RECORDS PROVIDED →
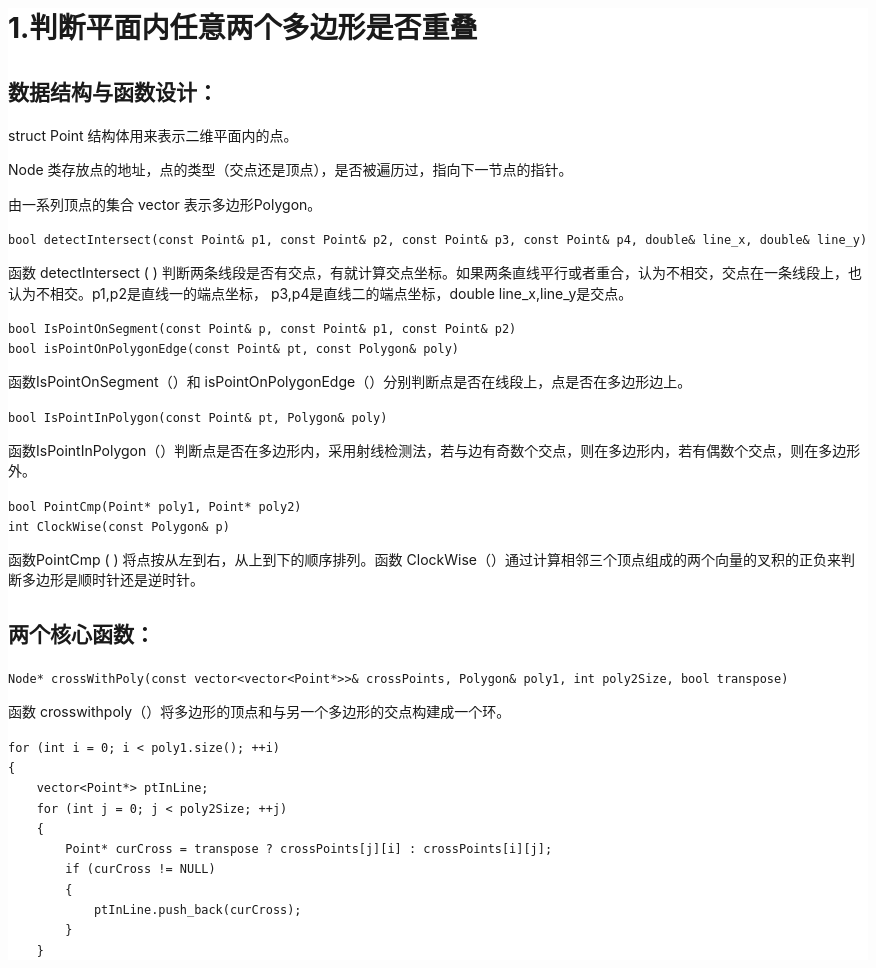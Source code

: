 # 

# 1.判断平面内任意两个多边形是否重叠

## 数据结构与函数设计：

struct Point 结构体用来表示二维平面内的点。

Node 类存放点的地址，点的类型（交点还是顶点），是否被遍历过，指向下一节点的指针。

由一系列顶点的集合 vector<Point> 表示多边形Polygon。

```
bool detectIntersect(const Point& p1, const Point& p2, const Point& p3, const Point& p4, double& line_x, double& line_y)
```

函数 detectIntersect ( ) 判断两条线段是否有交点，有就计算交点坐标。如果两条直线平行或者重合，认为不相交，交点在一条线段上，也认为不相交。p1,p2是直线一的端点坐标，
p3,p4是直线二的端点坐标，double line_x,line_y是交点。

```
bool IsPointOnSegment(const Point& p, const Point& p1, const Point& p2)
bool isPointOnPolygonEdge(const Point& pt, const Polygon& poly)
```

函数IsPointOnSegment（）和 isPointOnPolygonEdge（）分别判断点是否在线段上，点是否在多边形边上。

```
bool IsPointInPolygon(const Point& pt, Polygon& poly)
```

函数IsPointInPolygon（）判断点是否在多边形内，采用射线检测法，若与边有奇数个交点，则在多边形内，若有偶数个交点，则在多边形外。

```
bool PointCmp(Point* poly1, Point* poly2)
int ClockWise(const Polygon& p)
```

函数PointCmp ( ) 将点按从左到右，从上到下的顺序排列。函数 ClockWise（）通过计算相邻三个顶点组成的两个向量的叉积的正负来判断多边形是顺时针还是逆时针。

## 两个核心函数：

```
Node* crossWithPoly(const vector<vector<Point*>>& crossPoints, Polygon& poly1, int poly2Size, bool transpose)
```

函数 crosswithpoly（）将多边形的顶点和与另一个多边形的交点构建成一个环。

```
for (int i = 0; i < poly1.size(); ++i)
{
    vector<Point*> ptInLine;
    for (int j = 0; j < poly2Size; ++j)
    {
        Point* curCross = transpose ? crossPoints[j][i] : crossPoints[i][j];
        if (curCross != NULL)
        {
            ptInLine.push_back(curCross);
        }
    }
```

YOUR ASSIGNMENT →
Copy each line in the entries above where "detectIntersect" turns up.

REPLY TO THE EXERCISE →
bool detectIntersect(const Point& p1, const Point& p2, const Point& p3, const Point& p4, double& line_x, double& line_y)
函数 detectIntersect ( ) 判断两条线段是否有交点，有就计算交点坐标。如果两条直线平行或者重合，认为不相交，交点在一条线段上，也认为不相交。p1,p2是直线一的端点坐标，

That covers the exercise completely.